(Rendered images with source text)
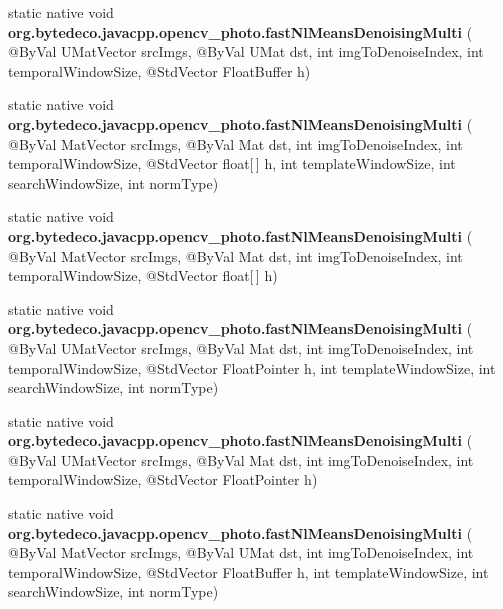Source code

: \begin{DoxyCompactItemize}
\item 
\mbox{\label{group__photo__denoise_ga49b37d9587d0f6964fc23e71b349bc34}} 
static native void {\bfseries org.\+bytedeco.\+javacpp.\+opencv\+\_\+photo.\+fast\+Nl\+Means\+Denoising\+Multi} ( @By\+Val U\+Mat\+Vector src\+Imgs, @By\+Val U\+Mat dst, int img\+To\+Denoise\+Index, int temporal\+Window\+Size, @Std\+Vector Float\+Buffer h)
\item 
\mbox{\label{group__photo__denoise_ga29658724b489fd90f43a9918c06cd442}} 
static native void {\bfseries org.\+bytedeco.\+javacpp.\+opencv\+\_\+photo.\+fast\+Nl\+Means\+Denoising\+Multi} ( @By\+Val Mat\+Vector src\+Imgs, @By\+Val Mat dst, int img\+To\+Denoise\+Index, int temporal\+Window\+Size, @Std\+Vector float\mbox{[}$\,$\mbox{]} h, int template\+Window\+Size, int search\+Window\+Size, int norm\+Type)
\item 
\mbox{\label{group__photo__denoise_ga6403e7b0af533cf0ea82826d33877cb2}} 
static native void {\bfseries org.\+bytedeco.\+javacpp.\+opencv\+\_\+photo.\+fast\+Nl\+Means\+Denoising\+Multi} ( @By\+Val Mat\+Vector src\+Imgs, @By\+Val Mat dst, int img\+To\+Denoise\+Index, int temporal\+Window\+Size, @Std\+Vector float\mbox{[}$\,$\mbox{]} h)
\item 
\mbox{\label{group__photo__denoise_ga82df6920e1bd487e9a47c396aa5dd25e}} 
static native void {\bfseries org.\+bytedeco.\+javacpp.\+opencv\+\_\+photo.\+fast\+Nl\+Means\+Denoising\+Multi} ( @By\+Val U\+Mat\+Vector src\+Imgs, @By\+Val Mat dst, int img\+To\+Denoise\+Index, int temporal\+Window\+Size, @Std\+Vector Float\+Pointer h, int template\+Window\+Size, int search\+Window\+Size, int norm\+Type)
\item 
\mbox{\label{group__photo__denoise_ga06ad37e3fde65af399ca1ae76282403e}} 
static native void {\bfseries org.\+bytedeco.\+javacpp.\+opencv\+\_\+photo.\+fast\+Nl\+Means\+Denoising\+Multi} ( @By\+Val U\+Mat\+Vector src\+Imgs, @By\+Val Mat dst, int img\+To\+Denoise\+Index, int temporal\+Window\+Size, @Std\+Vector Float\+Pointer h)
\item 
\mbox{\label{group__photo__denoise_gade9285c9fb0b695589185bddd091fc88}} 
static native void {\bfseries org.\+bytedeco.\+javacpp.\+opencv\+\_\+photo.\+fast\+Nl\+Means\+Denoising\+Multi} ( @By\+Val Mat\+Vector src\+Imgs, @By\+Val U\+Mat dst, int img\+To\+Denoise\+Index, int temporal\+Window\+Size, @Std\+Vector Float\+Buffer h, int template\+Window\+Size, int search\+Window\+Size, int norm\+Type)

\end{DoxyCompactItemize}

◆ Directions for this task ◆
Write out every line in the data that holds the string "DoxyCompactItemize".

◆ Your response ◆
: \begin{DoxyCompactItemize}
\end{DoxyCompactItemize}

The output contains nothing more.